Description of the task: Could every line below be transcribed exactly, with the pictures dropped?

START Data for this exercise

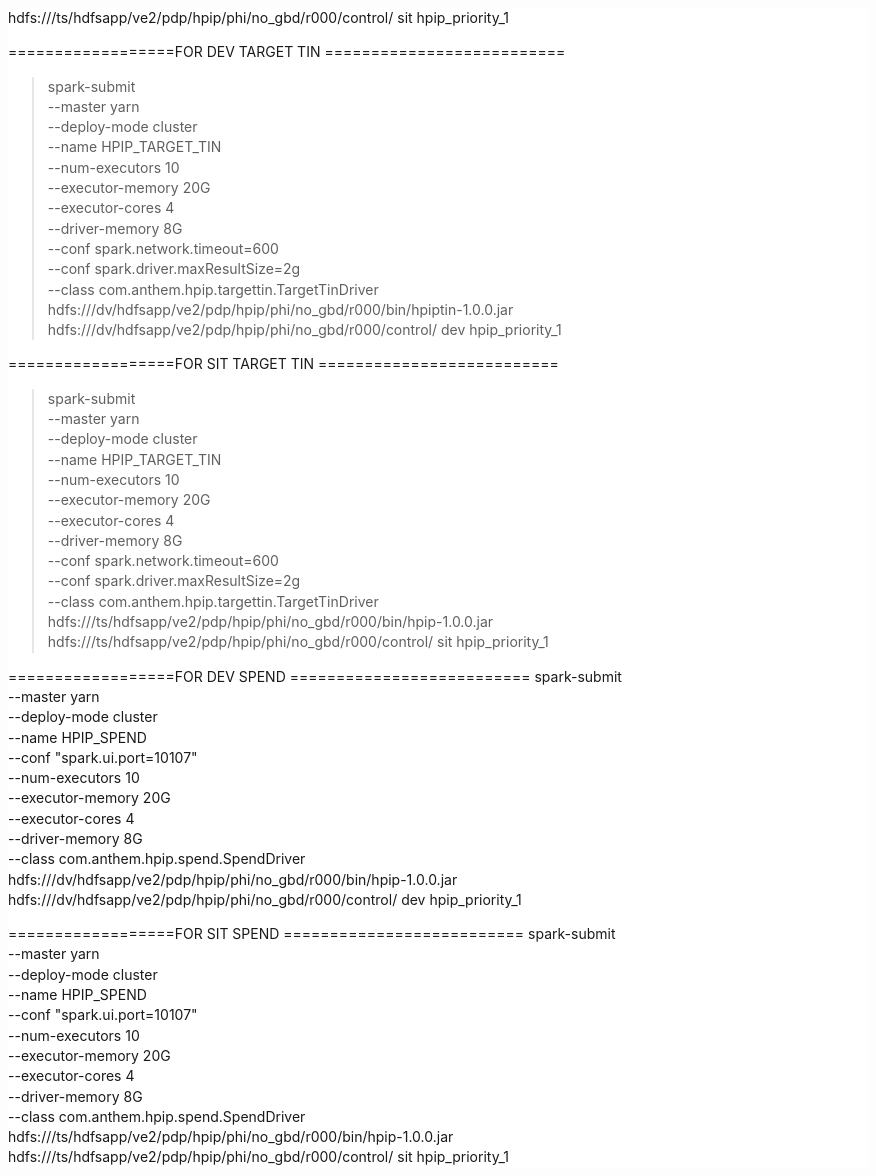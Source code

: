 hdfs:///ts/hdfsapp/ve2/pdp/hpip/phi/no_gbd/r000/control/ sit hpip_priority_1

==================FOR DEV TARGET TIN ==========================
>spark-submit \
--master yarn \
--deploy-mode cluster \
--name HPIP_TARGET_TIN \
--num-executors 10 \
--executor-memory 20G \
--executor-cores 4 \
--driver-memory 8G \
--conf spark.network.timeout=600 \
--conf spark.driver.maxResultSize=2g \
--class com.anthem.hpip.targettin.TargetTinDriver \
hdfs:///dv/hdfsapp/ve2/pdp/hpip/phi/no_gbd/r000/bin/hpiptin-1.0.0.jar \
hdfs:///dv/hdfsapp/ve2/pdp/hpip/phi/no_gbd/r000/control/ dev hpip_priority_1

==================FOR SIT TARGET TIN ==========================
>spark-submit \
--master yarn \
--deploy-mode cluster \
--name HPIP_TARGET_TIN \
--num-executors 10 \
--executor-memory 20G \
--executor-cores 4 \
--driver-memory 8G \
--conf spark.network.timeout=600 \
--conf spark.driver.maxResultSize=2g \
--class com.anthem.hpip.targettin.TargetTinDriver \
hdfs:///ts/hdfsapp/ve2/pdp/hpip/phi/no_gbd/r000/bin/hpip-1.0.0.jar \
hdfs:///ts/hdfsapp/ve2/pdp/hpip/phi/no_gbd/r000/control/ sit hpip_priority_1

==================FOR DEV SPEND ==========================
spark-submit \
--master yarn \
--deploy-mode cluster \
--name HPIP_SPEND \
--conf "spark.ui.port=10107" \
--num-executors 10 \
--executor-memory 20G \
--executor-cores 4 \
--driver-memory 8G \
--class com.anthem.hpip.spend.SpendDriver  \
hdfs:///dv/hdfsapp/ve2/pdp/hpip/phi/no_gbd/r000/bin/hpip-1.0.0.jar \
hdfs:///dv/hdfsapp/ve2/pdp/hpip/phi/no_gbd/r000/control/ dev hpip_priority_1

==================FOR SIT SPEND ==========================
spark-submit \
--master yarn \
--deploy-mode cluster \
--name HPIP_SPEND \
--conf "spark.ui.port=10107" \
--num-executors 10 \
--executor-memory 20G \
--executor-cores 4 \
--driver-memory 8G \
--class com.anthem.hpip.spend.SpendDriver  \
hdfs:///ts/hdfsapp/ve2/pdp/hpip/phi/no_gbd/r000/bin/hpip-1.0.0.jar \
hdfs:///ts/hdfsapp/ve2/pdp/hpip/phi/no_gbd/r000/control/ sit hpip_priority_1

END Data for this exercise

Problem solution:
Source code

: hdfs:///ts/hdfsapp/ve2/pdp/hpip/phi/no_gbd/r000/control/ sit hpip_priority_1

==================FOR DEV TARGET TIN ==========================
>spark-submit \
--master yarn \
--deploy-mode cluster \
--name HPIP_TARGET_TIN \
--num-executors 10 \
--executor-memory 20G \
--executor-cores 4 \
--driver-memory 8G \
--conf spark.network.timeout=600 \
--conf spark.driver.maxResultSize=2g \
--class com.anthem.hpip.targettin.TargetTinDriver \
hdfs:///dv/hdfsapp/ve2/pdp/hpip/phi/no_gbd/r000/bin/hpiptin-1.0.0.jar \
hdfs:///dv/hdfsapp/ve2/pdp/hpip/phi/no_gbd/r000/control/ dev hpip_priority_1

==================FOR SIT TARGET TIN ==========================
>spark-submit \
--master yarn \
--deploy-mode cluster \
--name HPIP_TARGET_TIN \
--num-executors 10 \
--executor-memory 20G \
--executor-cores 4 \
--driver-memory 8G \
--conf spark.network.timeout=600 \
--conf spark.driver.maxResultSize=2g \
--class com.anthem.hpip.targettin.TargetTinDriver \
hdfs:///ts/hdfsapp/ve2/pdp/hpip/phi/no_gbd/r000/bin/hpip-1.0.0.jar \
hdfs:///ts/hdfsapp/ve2/pdp/hpip/phi/no_gbd/r000/control/ sit hpip_priority_1

==================FOR DEV SPEND ==========================
spark-submit \
--master yarn \
--deploy-mode cluster \
--name HPIP_SPEND \
--conf "spark.ui.port=10107" \
--num-executors 10 \
--executor-memory 20G \
--executor-cores 4 \
--driver-memory 8G \
--class com.anthem.hpip.spend.SpendDriver  \
hdfs:///dv/hdfsapp/ve2/pdp/hpip/phi/no_gbd/r000/bin/hpip-1.0.0.jar \
hdfs:///dv/hdfsapp/ve2/pdp/hpip/phi/no_gbd/r000/control/ dev hpip_priority_1

==================FOR SIT SPEND ==========================
spark-submit \
--master yarn \
--deploy-mode cluster \
--name HPIP_SPEND \
--conf "spark.ui.port=10107" \
--num-executors 10 \
--executor-memory 20G \
--executor-cores 4 \
--driver-memory 8G \
--class com.anthem.hpip.spend.SpendDriver  \
hdfs:///ts/hdfsapp/ve2/pdp/hpip/phi/no_gbd/r000/bin/hpip-1.0.0.jar \
hdfs:///ts/hdfsapp/ve2/pdp/hpip/phi/no_gbd/r000/control/ sit hpip_priority_1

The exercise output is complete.